[ 
https://issues.apache.org/jira/browse/SOLR-15777?page=com.atlassian.jira.plugin.system.issuetabpanels:comment-tabpanel&focusedCommentId=17470899#comment-17470899
 ] 

Michael Gibney commented on SOLR-15777:
---------------------------------------

Encountered another instance of this causing confusion "in the wild" today. I 
think in most cases what's happening is that with the change of 
{{useDocValuesAsStored}} defaulting to true (Solr 5.5.0, schema version 1.6), 
people started getting results for {{ICUCollationField}} returned incidentally 
when specifying {{fl=*}}.

I suspect that people neither expect nor want this, and the values can be 
invalid UTF-8, and even when they are _valid_ UTF-8, they can wreak havoc with 
client-side response parsing, etc.

[PR #506|https://github.com/apache/solr/pull/506] has a few commits.
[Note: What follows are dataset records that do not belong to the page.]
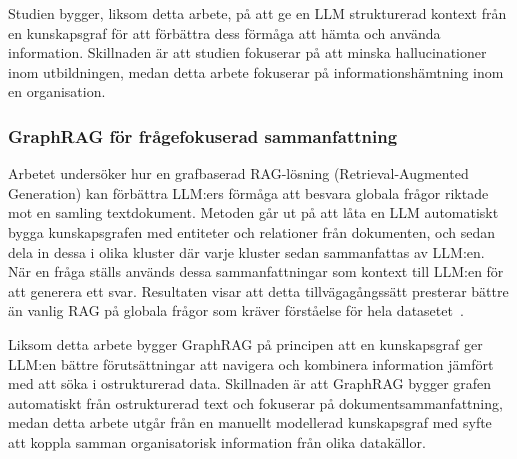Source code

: Studien bygger, liksom detta arbete, på att ge en LLM strukturerad kontext från en kunskapsgraf för att förbättra dess förmåga att hämta och använda information.
Skillnaden är att studien fokuserar på att minska hallucinationer inom utbildningen, medan detta arbete fokuserar på informationshämtning inom en organisation.

\subsubsection{GraphRAG för frågefokuserad sammanfattning}

Arbetet undersöker hur en grafbaserad RAG-lösning (Retrieval-Augmented Generation) kan förbättra LLM:ers förmåga att besvara globala frågor riktade mot en samling textdokument.
Metoden går ut på att låta en LLM automatiskt bygga kunskapsgrafen med entiteter och relationer från dokumenten,
 och sedan dela in dessa i olika kluster där varje kluster sedan sammanfattas av LLM:en.
När en fråga ställs används dessa sammanfattningar som kontext till LLM:en för att generera ett svar.
Resultaten visar att detta tillvägagångssätt presterar bättre än vanlig RAG på globala frågor som kräver förståelse för hela datasetet~\cite{edge2024graphrag}.

Liksom detta arbete bygger GraphRAG på principen att en kunskapsgraf ger LLM:en bättre förutsättningar att navigera och kombinera information jämfört med att söka i ostrukturerad data.
Skillnaden är att GraphRAG bygger grafen automatiskt från ostrukturerad text och fokuserar på dokumentsammanfattning, medan detta arbete utgår från en manuellt modellerad kunskapsgraf med syfte att koppla samman organisatorisk information från olika datakällor.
The first 
causes udvas to default to false (uncontroversial imo?), but tries to support 
explicit udvas=true (returning the raw collation key serialized as 
base64-encoded binary). The second commit adds the option to strictly disallow 
udvas=true (throwing an exception if it is attempted to be explicitly set). The 
third strips all the other nonsense out and just disallows udvas=true (throwing 
an exception if it's attempted).

I'm convinced that "strict" is the right way to go here. It's a similar case to 
{{SortableTextField}} except that where the "dv" and "stored" manifestation in 
{{SortableTextField}} stand a good chance of being identical, "dv" and "stored" 
manifestation for {{ICUCollationField}} are significantly different, so it 
wouldn't even be remotely possible to support the usual semantics of udvas. 
(Note, my proposal for analyzed docValues at SOLR-8362 would support the mixed 
use case cleanly, I think :)).

If this approach sounds ok, I'll probably flesh out some sanity-check tests and 
try to get this committed (the tests should be straightforward enough that I'd 
like to offer opportunity for anyone to contradict the proposed approach before 
writing tests to enshrine that approach ...)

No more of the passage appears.